Pictures paired with source code -
#####

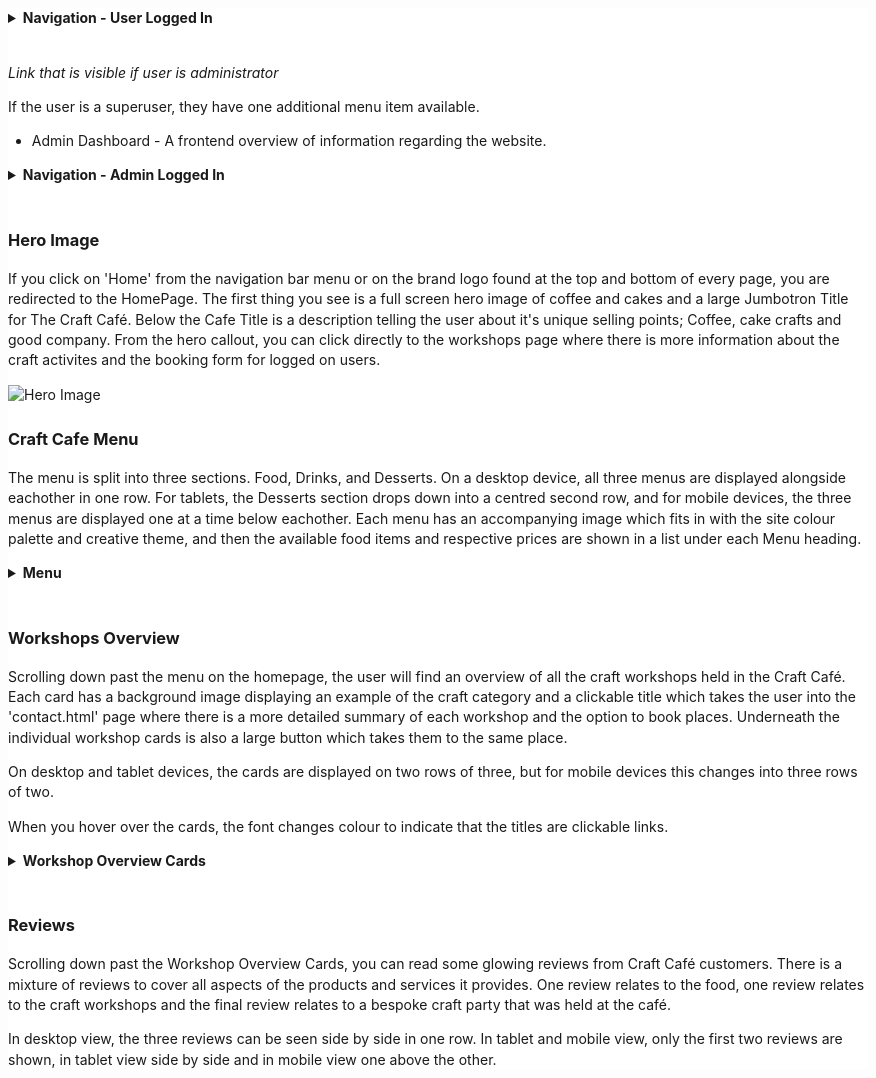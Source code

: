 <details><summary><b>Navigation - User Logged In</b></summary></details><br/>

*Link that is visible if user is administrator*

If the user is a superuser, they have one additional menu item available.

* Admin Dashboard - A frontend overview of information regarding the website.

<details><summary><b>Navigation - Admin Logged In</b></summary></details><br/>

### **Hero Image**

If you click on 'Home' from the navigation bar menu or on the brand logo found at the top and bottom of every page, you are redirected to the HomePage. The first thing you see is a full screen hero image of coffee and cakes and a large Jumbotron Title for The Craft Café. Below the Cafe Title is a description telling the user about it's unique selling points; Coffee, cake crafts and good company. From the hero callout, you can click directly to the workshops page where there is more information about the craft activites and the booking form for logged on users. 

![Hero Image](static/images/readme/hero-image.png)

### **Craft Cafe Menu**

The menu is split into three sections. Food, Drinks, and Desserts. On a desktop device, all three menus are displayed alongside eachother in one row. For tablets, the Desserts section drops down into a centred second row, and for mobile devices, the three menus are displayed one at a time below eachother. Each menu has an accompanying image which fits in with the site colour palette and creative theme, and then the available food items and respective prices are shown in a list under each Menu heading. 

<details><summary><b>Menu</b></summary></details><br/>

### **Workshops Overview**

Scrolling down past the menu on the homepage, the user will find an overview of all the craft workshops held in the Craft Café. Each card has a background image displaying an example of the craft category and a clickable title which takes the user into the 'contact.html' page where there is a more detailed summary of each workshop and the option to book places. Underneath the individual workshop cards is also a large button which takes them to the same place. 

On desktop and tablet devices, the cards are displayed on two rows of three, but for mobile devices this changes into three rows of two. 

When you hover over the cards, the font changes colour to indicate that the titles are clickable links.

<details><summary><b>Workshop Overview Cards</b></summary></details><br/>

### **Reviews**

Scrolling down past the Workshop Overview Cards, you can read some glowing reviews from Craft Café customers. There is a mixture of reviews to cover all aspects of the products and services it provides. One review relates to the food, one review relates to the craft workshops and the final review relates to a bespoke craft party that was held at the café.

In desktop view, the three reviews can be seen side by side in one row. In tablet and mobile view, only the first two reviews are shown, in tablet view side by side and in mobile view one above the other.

#####

Please write out exactly the line containing "When you hover" and every line after it through the end of the records, nothing more.

Response to the exercise -
When you hover over the cards, the font changes colour to indicate that the titles are clickable links.

<details><summary><b>Workshop Overview Cards</b></summary></details><br/>

### **Reviews**

Scrolling down past the Workshop Overview Cards, you can read some glowing reviews from Craft Café customers. There is a mixture of reviews to cover all aspects of the products and services it provides. One review relates to the food, one review relates to the craft workshops and the final review relates to a bespoke craft party that was held at the café.

In desktop view, the three reviews can be seen side by side in one row. In tablet and mobile view, only the first two reviews are shown, in tablet view side by side and in mobile view one above the other.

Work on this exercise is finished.